Три цветка и две ели. Первый том | страница 82



– Я?.. – глуповато уставилась Хильде на Эгонна.

– Какая же это мука, если бы вы знали: видеть, что супруг вас ничуть не ценит. Смотреть, как он позорит вас, вашу и нашу семью, покидая свадебный стол, как возвращается с… какой-то чужеземкой, как попирает приличия – как срамит вас! Смотреть и быть не в силах что-либо сделать: у него все права на такое сокровище, как вы, дама Хильде, а я… Ах, как же вы прекрасны. Особенно ваши жгучие очи… что прожигают мое сердце насквозь.

– Мои очи?.. – оторопев и смущаясь, потрогала свои веки Хильде.

– Ох, если бы я мог, то немедля, в тот же миг, пал пред вами на колени, предложил бы вам руку и сердце – всё бы предложил ради вашей руки, – всё, чтобы однажды назвать вас «моя Хильде»… Быть… нет, не господином быть вам, а вашим слугой! Нет – рабом!

– Моим рабом? – ярче зарделись щеки Хильде.

– Но я могу лишь мечтать о подобном рабстве! Никогда я не признался бы вам в своих преступных чувствах, но сил уж нет! Сколько я еще могу терпеть унижения в этом доме и видеть ваши? В смирении я молю о встречах. О, не подумайте дурного: лишь бы видеть вас где-то еще… Мы бы беседовали… О большем я и не мечтаю!

Хильде молчала, краснея и смущенно отводя к окну свои глаза-угольки. Пару минут назад она твердо решила, что утопится в море, раз никому не нужна и никто ее не любит: ни муж, ни семья. Признание в любви от синеокого, прекрасного, как солнечный Феб, Эгонна Гельдора пролилось на ее сердце целительным эликсиром, но что делать и что отвечать она не понимала.

– Быть может, я напишу вам… – тихо ответила девушка.

Донеслись голоса – в гостиную входили мона Фрабвик, Марлена и Магнус.

– Я намерен вскоре удалиться, – шепнул Хильде Эгонн. – И удалюсь я самым счастливым из людей… ведь теперь у меня есть надежда.

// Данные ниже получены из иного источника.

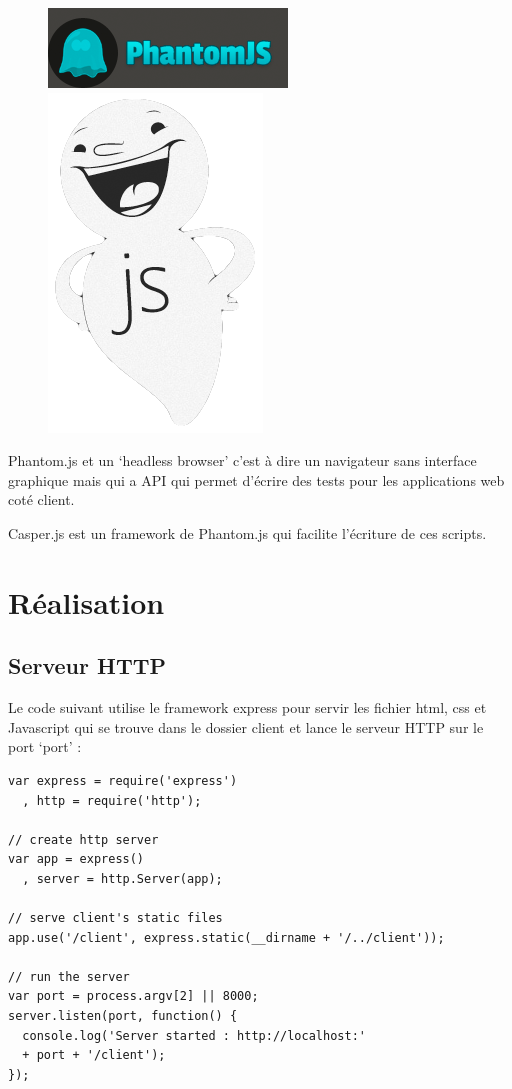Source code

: \documentclass[a4paper]{article}
\begin{document}
\begin{figure}[H]
  \begin{center}
  \includegraphics[scale=0.5]{phantomjs.png}
  \includegraphics[scale=0.2]{casperjs.png}
  \end{center}
\end{figure}

Phantom.js et un `headless browser' c'est à dire un navigateur sans interface
graphique mais qui a API qui permet d'écrire des tests pour les applications
web coté client.

Casper.js est un framework de Phantom.js qui facilite l'écriture de ces scripts.

\section{Réalisation}

\subsection{Serveur HTTP}

Le code suivant utilise le framework express pour servir les fichier html, css et Javascript
qui se trouve dans le dossier client
et lance le serveur HTTP sur le port `port' : 

\begin{lstlisting}
var express = require('express')
  , http = require('http');

// create http server
var app = express()
  , server = http.Server(app);

// serve client's static files
app.use('/client', express.static(__dirname + '/../client'));

// run the server
var port = process.argv[2] || 8000;
server.listen(port, function() {
  console.log('Server started : http://localhost:' 
  + port + '/client');
});
\end{lstlisting}
\end{document}
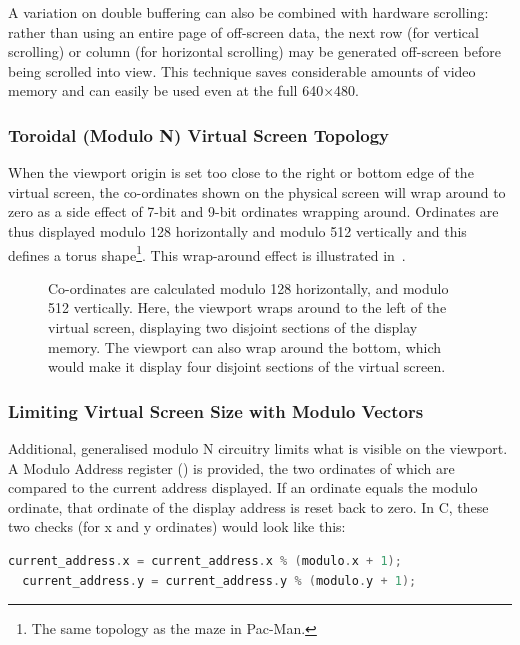 A variation on double buffering can also be combined with hardware scrolling:
rather than using an entire page of off-screen data, the next row (for vertical
scrolling) or column (for horizontal scrolling) may be generated off-screen
before being scrolled into view. This technique saves considerable amounts of
video memory and can easily be used even at the full 640×480.

\subsubsection{Toroidal (Modulo N) Virtual Screen Topology}

When the viewport origin is set too close to the right or bottom edge of the
virtual screen, the co-ordinates shown on the physical screen will wrap around
to zero as a side effect of 7-bit and 9-bit ordinates wrapping
around. Ordinates are thus displayed modulo 128 horizontally and modulo 512
vertically and this defines a torus shape\footnote{The same topology as the
  maze in Pac-Man.}. This wrap-around effect is illustrated
in~.

\begin{figure}
 \centering
 
 \caption[Toroidal Topology of the Virtual
   Screen]{\label{fig:vdu-virtual-screen-torus} Co-ordinates are calculated
   modulo 128 horizontally, and modulo 512 vertically. Here, the viewport wraps
   around to the left of the virtual screen, displaying two disjoint sections
   of the display memory. The viewport can also wrap around the bottom, which
   would make it display four disjoint sections of the virtual screen.}
\end{figure}



\subsubsection{Limiting Virtual Screen Size with Modulo Vectors}
\label{vdu:sec:modulo-address}
Additional, generalised modulo N circuitry limits what is visible on the
viewport. A Modulo Address register () is provided, the two
ordinates of which are compared to the current address displayed. If an
ordinate equals the modulo ordinate, that ordinate of the display address is
reset back to zero. In C, these two checks (for x and y ordinates) would look
like this:

\begin{lstlisting}[language=c]
  current_address.x = current_address.x % (modulo.x + 1);
  current_address.y = current_address.y % (modulo.y + 1);
\end{lstlisting}

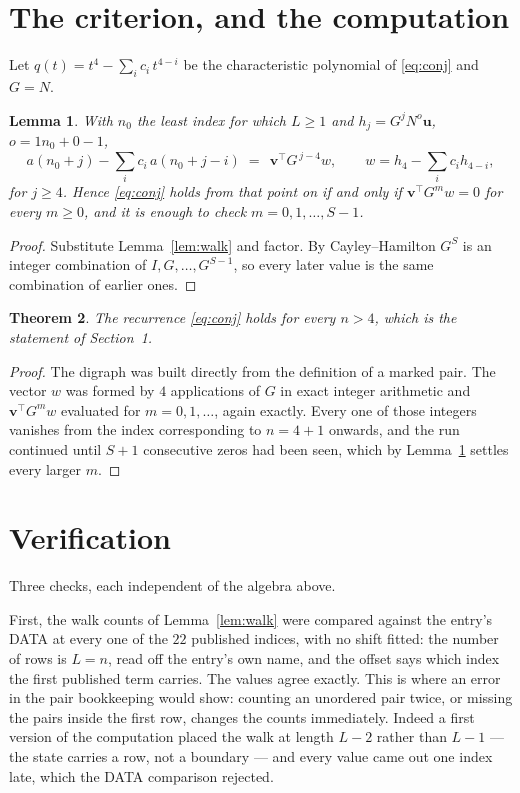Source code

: \documentclass[11pt,a4paper]{article}
\theoremstyle{plain}
\newtheorem{theorem}{Theorem}
\newtheorem{lemma}[theorem]{Lemma}
\theoremstyle{definition}
\begin{document}
\section{The criterion, and the computation}

Let $q(t)=t^{4}-\sum_i c_i\,t^{4-i}$ be the characteristic polynomial of
\eqref{eq:conj} and $G=N$.

\begin{lemma}\label{lem:crit}
With $n_0$ the least index for which $L\ge1$ and $h_j=G^{j}N^{o}\mathbf{u}$,
$o=1n_0+0-1$,
\[
a(n_0+j)-\sum_i c_i\,a(n_0+j-i)\;=\;\,\mathbf{v}^{\!\top}G^{\,j-4}w,
\qquad w=h_{4}-\sum_i c_i h_{4-i},
\]
for $j\ge4$. Hence \eqref{eq:conj} holds from that point on if and only if
$\mathbf{v}^{\!\top}G^{m}w=0$ for every $m\ge0$, and it is enough to check
$m=0,1,\dots,S-1$.
\end{lemma}

\begin{proof}
Substitute Lemma~\ref{lem:walk} and factor. By Cayley--Hamilton $G^{S}$ is an integer
combination of $I,G,\dots,G^{S-1}$, so every later value is the same combination of earlier
ones.
\end{proof}

\begin{theorem}
The recurrence \eqref{eq:conj} holds for every $n>4$, which is the statement of
Section~1.
\end{theorem}

\begin{proof}
The digraph was built directly from the definition of a marked pair. The vector $w$ was
formed by $4$ applications of $G$ in exact integer arithmetic and
$\mathbf{v}^{\!\top}G^{m}w$ evaluated for $m=0,1,\dots$, again exactly. Every one of
those integers vanishes from the index corresponding to $n=4+1$ onwards, and the run
continued until $S+1$ consecutive zeros had been seen, which by Lemma~\ref{lem:crit}
settles every larger $m$.
\end{proof}

\section{Verification}

Three checks, each independent of the algebra above.

First, the walk counts of Lemma~\ref{lem:walk} were compared against the entry's DATA at
every one of the $22$ published indices, with no shift fitted: the number of rows is
$L=n$, read off the entry's own name, and the offset says which index the first
published term carries. The values agree exactly. This is where an error in the pair
bookkeeping would show: counting an unordered pair twice, or missing the pairs inside the
first row, changes the counts immediately. Indeed a first version of the computation
placed the walk at length $L-2$ rather than $L-1$ --- the state carries a row, not a
boundary --- and every value came out one index late, which the DATA comparison rejected.
\end{document}
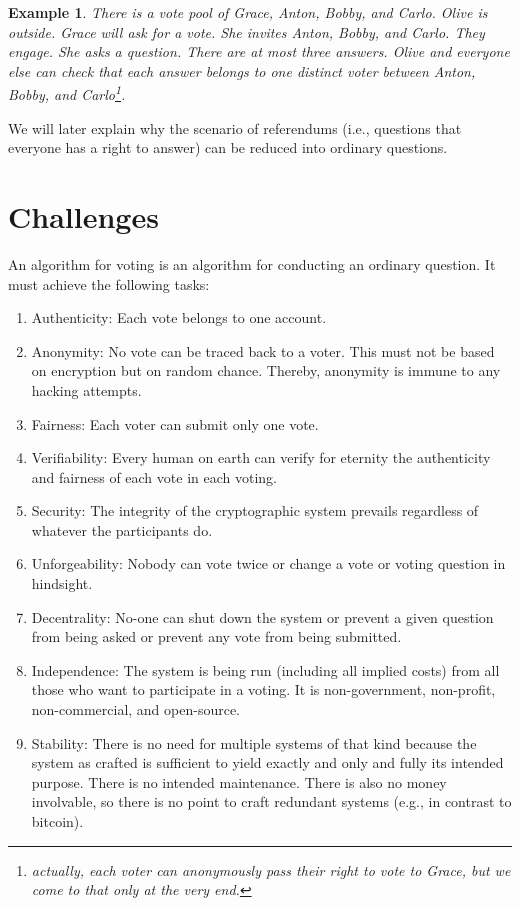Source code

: \documentclass{article}
\newtheorem{xpl}[thm]{Example}
\theoremstyle{definition}
\begin{document}
	\begin{xpl}
		There is a vote pool of Grace, Anton, Bobby, and Carlo. Olive is outside. Grace will ask for a vote. She invites Anton, Bobby, and Carlo. They engage. She asks a question. There are at most three answers. Olive and everyone else can check that each answer belongs to one distinct voter between Anton, Bobby, and Carlo\footnote{actually, each voter can anonymously pass their right to vote to Grace, but we come to that only at the very end.}.
	\end{xpl}
	
	We will later explain why the scenario of referendums (i.e., questions that everyone has a right to answer) can be reduced into ordinary questions.
	
	\section{Challenges}
	An algorithm for voting is an algorithm for conducting an ordinary question. It must achieve the following tasks:
	\begin{enumerate}
		\item Authenticity: Each vote belongs to one account.
		\item Anonymity: No vote can be traced back to a voter. This must not be based on encryption but on random chance. Thereby, anonymity is immune to any hacking attempts.
		\item Fairness: Each voter can submit only one vote.
		\item Verifiability: Every human on earth can verify for eternity the authenticity and fairness of each vote in each voting.
		\item Security: The integrity of the cryptographic system prevails regardless of whatever the participants do.
		\item Unforgeability: Nobody can vote twice or change a vote or voting question in hindsight.
		\item Decentrality: No-one can shut down the system or prevent a given question from being asked or prevent any vote from being submitted.
		\item Independence: The system is being run (including all implied costs) from all those who want to participate in a voting. It is non-government, non-profit, non-commercial, and open-source.
		\item Stability: There is no need for multiple systems of that kind because the system as crafted is sufficient to yield exactly and only and fully its intended purpose. There is no intended maintenance. There is also no money involvable, so there is no point to craft redundant systems (e.g., in contrast to bitcoin).
	\end{enumerate}
	
\end{document}
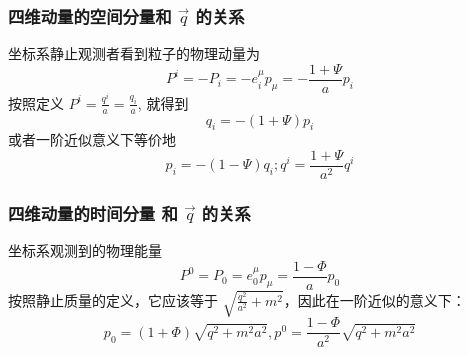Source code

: \documentclass[CJK,13pt]{beamer}
\begin{document}
  \begin{frame}  
  \frametitle{四维动量的空间分量和 $\vec{q}$ 的关系}
    坐标系静止观测者看到粒子的物理动量为
    $$ P^i = - P_i = - e^\mu_i p_\mu = -\frac{1+\Psi}{a} p_i $$
    按照定义 $P^i = \frac{q^i}{a} = \frac{q_i}{a}$, 就得到
    $$ q_i = -(1+\Psi)p_i$$
    或者一阶近似意义下等价地
    $$p_i = -(1-\Psi)q_i; q^i = \frac{1+\Psi}{a^2}q^i$$    
  \end{frame}

  \begin{frame}  
  \frametitle{四维动量的时间分量 和 $\vec{q}$ 的关系}
  坐标系观测到的物理能量
  $$P^0 = P_0 = e_0^\mu p_\mu = \frac{1-\Phi}{a} p_0$$
  按照静止质量的定义，它应该等于 $\sqrt{\frac{q^2}{a^2}+m^2}$，因此在一阶近似的意义下：
  $$p_0 = (1+\Phi)\sqrt{q^2+m^2a^2}, p^0 = \frac{1-\Phi}{a^2}\sqrt{q^2+m^2a^2}$$
  \end{frame}
  \ech
\end{document}
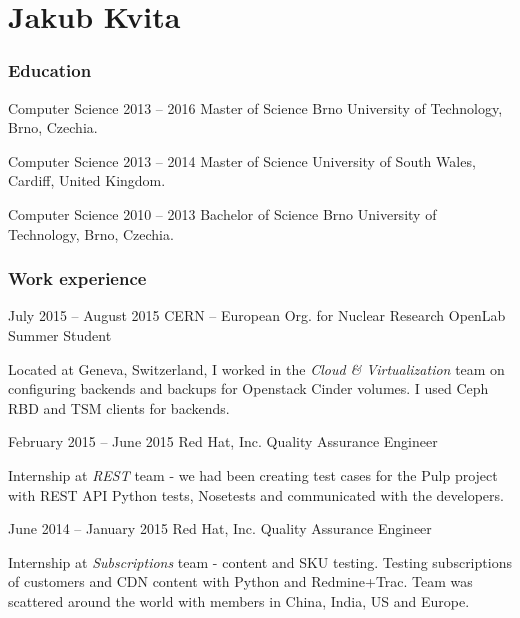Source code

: \documentclass{tccv}
\begin{document}
\part{Jakub Kvita}

\section{Education}

\begin{yearlist}
	
	\item[Computer Science]{2013 -- 2016}
	{Master of Science}
	{Brno University of Technology, Brno, Czechia.}
	
	\item[Computer Science]{2013 -- 2014}
	{Master of Science}
	{University of South Wales, Cardiff, United Kingdom.}
	
	\item[Computer Science]{2010 -- 2013}
	{Bachelor of Science}
	{Brno University of Technology, Brno, Czechia.}
	
\end{yearlist}

\section{Work experience}

\begin{eventlist}

\item{July 2015 -- August 2015}
     {CERN -- European Org. for Nuclear Research}
     {OpenLab Summer Student}

Located at Geneva, Switzerland, I worked in the \emph{Cloud \& Virtualization} team on configuring backends and backups for Openstack Cinder volumes. I used Ceph RBD and TSM clients for backends.

\item{February 2015 -- June 2015}
     {Red Hat, Inc.}
     {Quality Assurance Engineer}

Internship at \emph{REST} team -  we had been creating test cases for the Pulp project with REST API Python tests, Nosetests and communicated with the developers.

\item{June 2014 -- January 2015}
     {Red Hat, Inc.}
     {Quality Assurance Engineer}

Internship at \emph{Subscriptions} team - content and SKU testing. Testing subscriptions of customers and CDN content with Python and Redmine+Trac. Team was scattered around the world with members in China, India, US and Europe.

\end{eventlist}
\end{document}
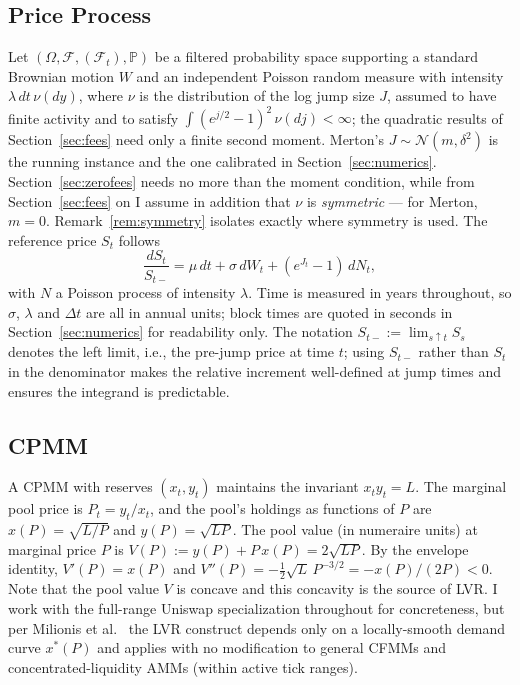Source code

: \documentclass[runningheads]{llncs}
\newcommand{\Prob}{\mathbb{P}}
\newcommand{\dt}{\Delta t}
\newcommand{\1}{\mathbf{1}}
\begin{document}
\subsection{Price Process}
Let $(\Omega, \mathcal{F}, (\mathcal{F}_t), \Prob)$ be a filtered probability space supporting a standard Brownian motion $W$ and an independent Poisson random measure with intensity $\lambda \, dt \, \nu(dy)$, where $\nu$ is the distribution of the log jump size $J$, assumed to have finite activity and to satisfy $\int(e^{j/2}-1)^2\,\nu(dj)<\infty$; the quadratic results of Section~\ref{sec:fees} need only a finite second moment. Merton's $J \sim \mathcal{N}(m,\delta^2)$ is the running instance and the one calibrated in Section~\ref{sec:numerics}. Section~\ref{sec:zerofees} needs no more than the moment condition, while from Section~\ref{sec:fees} on I assume in addition that $\nu$ is \emph{symmetric} --- for Merton, $m=0$. Remark~\ref{rem:symmetry} isolates exactly where symmetry is used. The reference price $S_t$ follows
\begin{equation}\label{eq:merton}
\frac{dS_t}{S_{t-}} = \mu\,dt + \sigma \, dW_t + (e^{J_t} - 1)\,dN_t,
\end{equation}
with $N$ a Poisson process of intensity $\lambda$. Time is measured in years throughout, so $\sigma$, $\lambda$ and $\dt$ are all in annual units; block times are quoted in seconds in Section~\ref{sec:numerics} for readability only. The notation $S_{t-} := \lim_{s\uparrow t} S_s$ denotes the left limit, i.e., the pre-jump price at time $t$; using $S_{t-}$ rather than $S_t$ in the denominator makes the relative increment well-defined at jump times and ensures the integrand is predictable.

\subsection{CPMM}
A CPMM with reserves $(x_t, y_t)$ maintains the invariant $x_t y_t = L$. The marginal pool price is $P_t = y_t / x_t$, and the pool's holdings as functions of $P$ are $x(P) = \sqrt{L/P}$ and $y(P) = \sqrt{L P}$.
The pool value (in numeraire units) at marginal price $P$ is
$V(P) := y(P) + P\,x(P) = 2\sqrt{LP}$.
By the envelope identity, $V'(P) = x(P)$ and
$V''(P) = -\tfrac{1}{2}\sqrt{L}\,P^{-3/2} = -x(P)/(2P) < 0$.
Note that the pool value $V$ is concave and this concavity is the source of LVR. I work with the full-range Uniswap specialization throughout for concreteness, but per Milionis et al.~\cite[Remark~1]{milionis2022automated} the LVR construct depends only on a locally-smooth demand curve $x^*(P)$ and applies with no modification to general CFMMs and concentrated-liquidity AMMs (within active tick ranges).
\end{document}
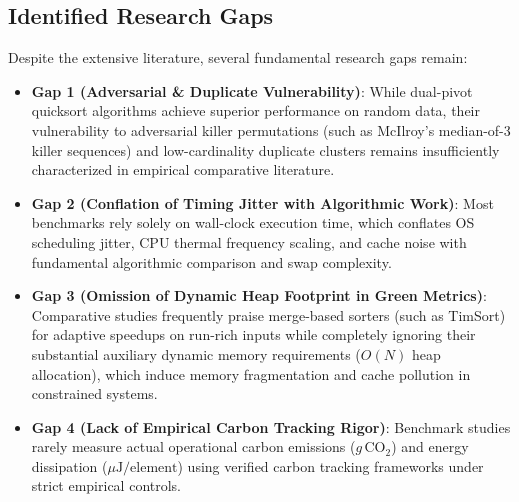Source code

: \documentclass[journal]{IEEEtran}
\begin{document}
\subsection{Identified Research Gaps}
Despite the extensive literature, several fundamental research gaps remain:
\begin{itemize}
    \item \textbf{Gap 1 (Adversarial \& Duplicate Vulnerability)}: While dual-pivot quicksort algorithms achieve superior performance on random data, their vulnerability to adversarial killer permutations (such as McIlroy's median-of-3 killer sequences) and low-cardinality duplicate clusters remains insufficiently characterized in empirical comparative literature.
    \item \textbf{Gap 2 (Conflation of Timing Jitter with Algorithmic Work)}: Most benchmarks rely solely on wall-clock execution time, which conflates OS scheduling jitter, CPU thermal frequency scaling, and cache noise with fundamental algorithmic comparison and swap complexity.
    \item \textbf{Gap 3 (Omission of Dynamic Heap Footprint in Green Metrics)}: Comparative studies frequently praise merge-based sorters (such as TimSort) for adaptive speedups on run-rich inputs while completely ignoring their substantial auxiliary dynamic memory requirements ($O(N)$ heap allocation), which induce memory fragmentation and cache pollution in constrained systems.
    \item \textbf{Gap 4 (Lack of Empirical Carbon Tracking Rigor)}: Benchmark studies rarely measure actual operational carbon emissions ($g\,\text{CO}_2$) and energy dissipation ($\mu\text{J}/\text{element}$) using verified carbon tracking frameworks under strict empirical controls.
\end{itemize}
\end{document}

Ничего не ответив, Хильде отвернулась к окну, но Эгонн, замечая ее улыбку, понял, что получит и письмо, и всё, что захочет, спустя пару свиданий. «Добиться взаимности от Хильде! От Хильде, воспитанной бабкой в монастырской строгости!» Поздравляя себя с тем, что «дельце» у него заняло три минуты, Эгонн сел на скамью, намереваясь покинуть этот дом сразу после прощания с королевой Маргрэтой. И полагая ночью же вернуться в него вновь.

________________

Хижиной в Меридее презрительно именовали дом без отдельной спальни. В домах небогатых горожан не существовало разделения на мужскую часть дома и женскую, хозяйская спальня была общая. А для аристократов спальня издревле служила комнатой и для сна, и для омовений, и для легкого приема пищи, и для досуга, и для аудиенций. Со временем допускать в опочивальню посетителей-простолюдинов стало считаться неправильным – так появился кабинет, то есть кабина или будка, – в кабинете размещали помпезный трон для хозяина замка, скамью для его приближенных, стол для писаря. Далее у аристократов повелось так: в спальню были вхожи лишь друзья, в мужской гостиной собирались на большой совет, в кабинете секретничали. В женских покоях кабинета не имелось, что являлось понятным: у благонравной меридианки тайных дел от мужа или отца никак не могло возникнуть.